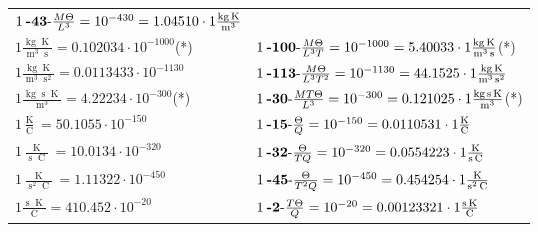 \begin{center}
\begin{longtable}{l l}
	{\color{black}$1\:\text{\textbf{-43}-} \frac{M\Theta}{L^3}=10^{-430} = 1.04510 \cdot 1 \bm{\mathrm{ }}\frac{\operatorname{kg}\operatorname{K}}{\operatorname{m}^3}$}\\
{\color{black}$1 \bm{\mathrm{ }}\frac{\operatorname{kg}\operatorname{K}}{\operatorname{m}^3\operatorname{s}} = 0.102034\cdot10^{-1000} $}\quad(*)&
	{\color{black}$1\:\text{\textbf{-100}-} \frac{M\Theta}{L^3T}=10^{-1000} = 5.40033 \cdot 1 \bm{\mathrm{ }}\frac{\operatorname{kg}\operatorname{K}}{\operatorname{m}^3\operatorname{s}}$}\quad(*)\\
{\color{black}$1 \bm{\mathrm{ }}\frac{\operatorname{kg}\operatorname{K}}{\operatorname{m}^3\operatorname{s}^2} = 0.0113433\cdot10^{-1130} $}&
	{\color{black}$1\:\text{\textbf{-113}-} \frac{M\Theta}{L^3T^2}=10^{-1130} = 44.1525 \cdot 1 \bm{\mathrm{ }}\frac{\operatorname{kg}\operatorname{K}}{\operatorname{m}^3\operatorname{s}^2}$}\\
{\color{black}$1 \bm{\mathrm{ }}\frac{\operatorname{kg}\operatorname{s}\operatorname{K}}{\operatorname{m}^3} = 4.22234\cdot10^{-300} $}\quad(*)&
	{\color{black}$1\:\text{\textbf{-30}-} \frac{MT\Theta}{L^3}=10^{-300} = 0.121025 \cdot 1 \bm{\mathrm{ }}\frac{\operatorname{kg}\operatorname{s}\operatorname{K}}{\operatorname{m}^3}$}\quad(*)\\
\hline{\color{black}$1 \bm{\mathrm{ }}\frac{\operatorname{K}}{\operatorname{C}} = 50.1055\cdot10^{-150} $}&
	{\color{black}$1\:\text{\textbf{-15}-} \frac{\Theta}{Q}=10^{-150} = 0.0110531 \cdot 1 \bm{\mathrm{ }}\frac{\operatorname{K}}{\operatorname{C}}$}\\
{\color{black}$1 \bm{\mathrm{ }}\frac{\operatorname{K}}{\operatorname{s}\operatorname{C}} = 10.0134\cdot10^{-320} $}&
	{\color{black}$1\:\text{\textbf{-32}-} \frac{\Theta}{TQ}=10^{-320} = 0.0554223 \cdot 1 \bm{\mathrm{ }}\frac{\operatorname{K}}{\operatorname{s}\operatorname{C}}$}\\
{\color{black}$1 \bm{\mathrm{ }}\frac{\operatorname{K}}{\operatorname{s}^2\operatorname{C}} = 1.11322\cdot10^{-450} $}&
	{\color{black}$1\:\text{\textbf{-45}-} \frac{\Theta}{T^2Q}=10^{-450} = 0.454254 \cdot 1 \bm{\mathrm{ }}\frac{\operatorname{K}}{\operatorname{s}^2\operatorname{C}}$}\\
{\color{black}$1 \bm{\mathrm{ }}\frac{\operatorname{s}\operatorname{K}}{\operatorname{C}} = 410.452\cdot10^{-20} $}&
	{\color{black}$1\:\text{\textbf{-2}-} \frac{T\Theta}{Q}=10^{-20} = 0.00123321 \cdot 1 \bm{\mathrm{ }}\frac{\operatorname{s}\operatorname{K}}{\operatorname{C}}$}\\

\end{longtable}
\end{center}
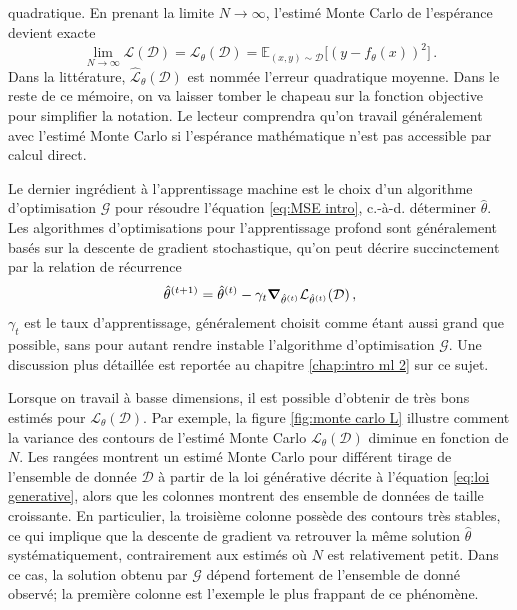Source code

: quadratique. En prenant la limite $N \rightarrow \infty$, l'estimé Monte Carlo de l'espérance devient exacte
\begin{equation}
        \lim\limits_{N \rightarrow \infty}\hat{\mathcal{L}}(\mathcal{D}) = \mathcal{L}_{\theta}(\mathcal{D}) = \mathbb{E}_{(x, y) \sim \mathcal{D}} \big[(y - f_\theta(x))^2\big]\, .
\end{equation} 
Dans la littérature, $\hat{\mathcal{L}}_\theta(\mathcal{D})$ est nommée l'erreur quadratique moyenne. Dans le reste de ce mémoire, on va laisser 
tomber le chapeau sur la fonction objective pour simplifier la notation. Le lecteur comprendra qu'on travail généralement avec l'estimé 
Monte Carlo si l'espérance mathématique n'est pas accessible par calcul direct.

Le dernier ingrédient à l'apprentissage machine est le choix d'un algorithme d'optimisation $\mathcal{G}$ pour résoudre l'équation \eqref{eq:MSE intro}, c.-à-d. déterminer 
$\hat{\theta}$. Les algorithmes d'optimisations pour l'apprentissage profond sont généralement basés sur la descente de gradient stochastique, qu'on peut décrire succinctement 
par la relation de récurrence
\begin{equation}\label{eq:gd}
        \hat{\theta}^{(t+1)} = \hat{\theta}^{(t)} - \gamma_t \grad_{\hat{\theta}^{(t)}} \mathcal{L}_{\hat{\theta}^{(t)}}(\mathcal{D})\, ,
\end{equation} 
$\gamma_t$ est le taux d'apprentissage, généralement choisit comme étant aussi grand que possible, 
sans pour autant rendre instable l'algorithme d'optimisation $\mathcal{G}$. Une discussion plus détaillée est reportée au chapitre \ref{chap:intro ml 2} sur ce sujet.

Lorsque on travail à basse dimensions, il est possible d'obtenir de très bons estimés pour $\mathcal{L}_\theta(\mathcal{D})$. 
Par exemple, la figure \ref{fig:monte carlo L} illustre comment 
la variance des contours de l'estimé Monte Carlo $\mathcal{L}_{\theta}(\mathcal{D})$ diminue en fonction de $N$. 
Les rangées montrent un estimé Monte Carlo pour différent tirage de l'ensemble de donnée $\mathcal{D}$ à partir 
de la loi générative décrite à l'équation \eqref{eq:loi generative}, alors que les colonnes montrent  
des ensemble de données de taille croissante. En particulier, la troisième colonne possède des contours très stables, ce qui 
implique que la descente de gradient va retrouver la même solution $\hat{\theta}$ systématiquement, 
contrairement aux estimés où $N$ est relativement petit. Dans ce cas, la solution obtenu par $\mathcal{G}$ 
dépend fortement de l'ensemble de donné observé; la première colonne est l'exemple le plus frappant de ce phénomène.

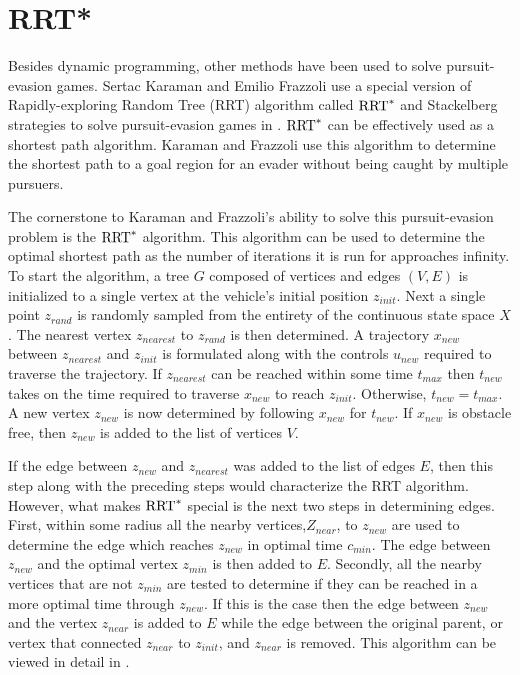 \section{RRT*}
Besides dynamic programming, other methods have been used to solve pursuit-evasion games. Sertac Karaman and Emilio Frazzoli use a special version of Rapidly-exploring Random Tree (RRT) algorithm called $\textnormal{RRT}^*$ and Stackelberg strategies to solve pursuit-evasion games in \cite{karaman}. $\textnormal{RRT}^*$ can be effectively used as a shortest path algorithm. Karaman and Frazzoli use this algorithm to determine the shortest path to a goal region for an evader without being caught by multiple pursuers.

The cornerstone to Karaman and Frazzoli's ability to solve this pursuit-evasion problem is the $\textnormal{RRT}^*$ algorithm. This algorithm can be used to determine the optimal shortest path as the number of iterations it is run for approaches infinity. To start the algorithm, a tree $G$ composed of vertices and edges $(V,E)$ is initialized to a single vertex at the vehicle's initial position $z_{init}$. Next a single point $z_{rand}$ is randomly sampled from the entirety of the continuous state space $X$. The nearest vertex $z_{nearest}$ to $z_{rand}$ is then determined. A trajectory $x_{new}$ between $z_{nearest}$ and $z_{init}$ is formulated along with the controls $u_{new}$ required to traverse the trajectory. If $z_{nearest}$ can be reached within some time $t_{max}$ then $t_{new}$ takes on the time required to traverse $x_{new}$ to reach $z_{init}$. Otherwise, $t_{new} = t_{max}$. A new vertex $z_{new}$ is now determined by following $x_{new}$ for $t_{new}$. If $x_{new}$ is obstacle free, then $z_{new}$ is added to the list of vertices $V$. 

If the edge between $z_{new}$ and $z_{nearest}$ was added to the list of edges $E$, then this step along with the preceding steps would characterize the RRT algorithm. However, what makes $\textnormal{RRT}^*$ special is the next two steps in determining edges. First, within some radius all the nearby vertices,$Z_{near}$, to $z_{new}$ are used to determine the edge which reaches $z_{new}$ in optimal time $c_{min}$. The edge between $z_{new}$ and the optimal vertex $z_{min}$ is then added to $E$. Secondly, all the nearby vertices that are not $z_{min}$ are tested to determine if they can be reached in a more optimal time through $z_{new}$. If this is the case then the edge between $z_{new}$ and the vertex $z_{near}$ is added to $E$ while the edge between the original parent, or vertex that connected $z_{near}$ to $z_{init}$, and $z_{near}$ is removed. This algorithm can be viewed in detail in . \cite{karaman} 
  
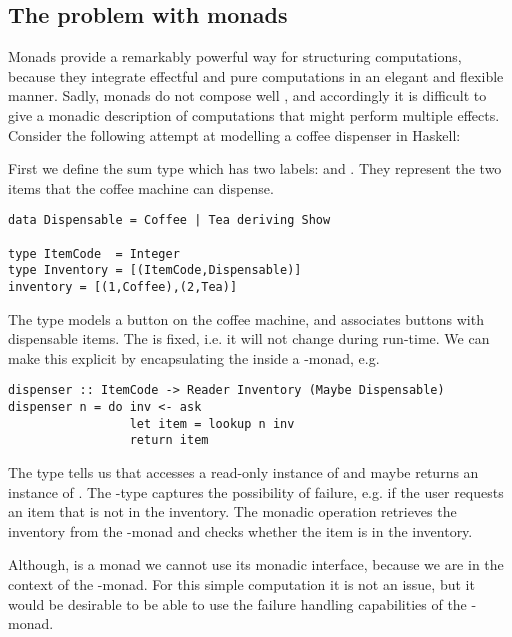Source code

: \subsection{The problem with monads}\label{sec:problem-with-monads}
Monads provide a remarkably powerful way for structuring computations, because they integrate effectful and pure computations in an elegant and flexible manner.
Sadly, monads do not compose well \cite{Kammar2013}, and accordingly it is difficult to give a monadic description of computations that might perform multiple effects.
Consider the following attempt at modelling a coffee dispenser in Haskell:
\begin{example}\label{ex:coffee1}
First we define the sum type  which has two labels:  and . They represent the two items that the coffee machine can dispense.
\begin{lstlisting}[style={haskell}]
data Dispensable = Coffee | Tea deriving Show

type ItemCode  = Integer
type Inventory = [(ItemCode,Dispensable)]
inventory = [(1,Coffee),(2,Tea)]
\end{lstlisting}
The  type models a button on the coffee machine, and  associates buttons with dispensable items. The  is fixed, i.e. it will not change during run-time. We can make this explicit by encapsulating the  inside a -monad, e.g.
\begin{lstlisting}[style={haskell}]
dispenser :: ItemCode -> Reader Inventory (Maybe Dispensable)
dispenser n = do inv <- ask
                 let item = lookup n inv
                 return item
\end{lstlisting}
The type  tells us that  accesses a read-only instance of  and maybe returns an instance of . The -type captures the possibility of failure, e.g. if the user requests an item that is not in the inventory. 
The monadic operation  retrieves the inventory from the -monad and  checks whether the item  is in the inventory.  

Although,  is a monad we cannot use its monadic interface, because we are in the context of the -monad. For this simple computation it is not an issue, but it would be desirable to be able to use the failure handling capabilities of the -monad.
\end{example}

────────────────────

All lines from the beginning of the material above through the line holding "1.04510 \cdot 1" are to be given again exactly, and no others; pictures do not go in.

 \begin{center}
\begin{longtable}{l l}
	{\color{black}$1\:\text{\textbf{-43}-} \frac{M\Theta}{L^3}=10^{-430} = 1.04510 \cdot 1 \bm{\mathrm{ }}\frac{\operatorname{kg}\operatorname{K}}{\operatorname{m}^3}$}\\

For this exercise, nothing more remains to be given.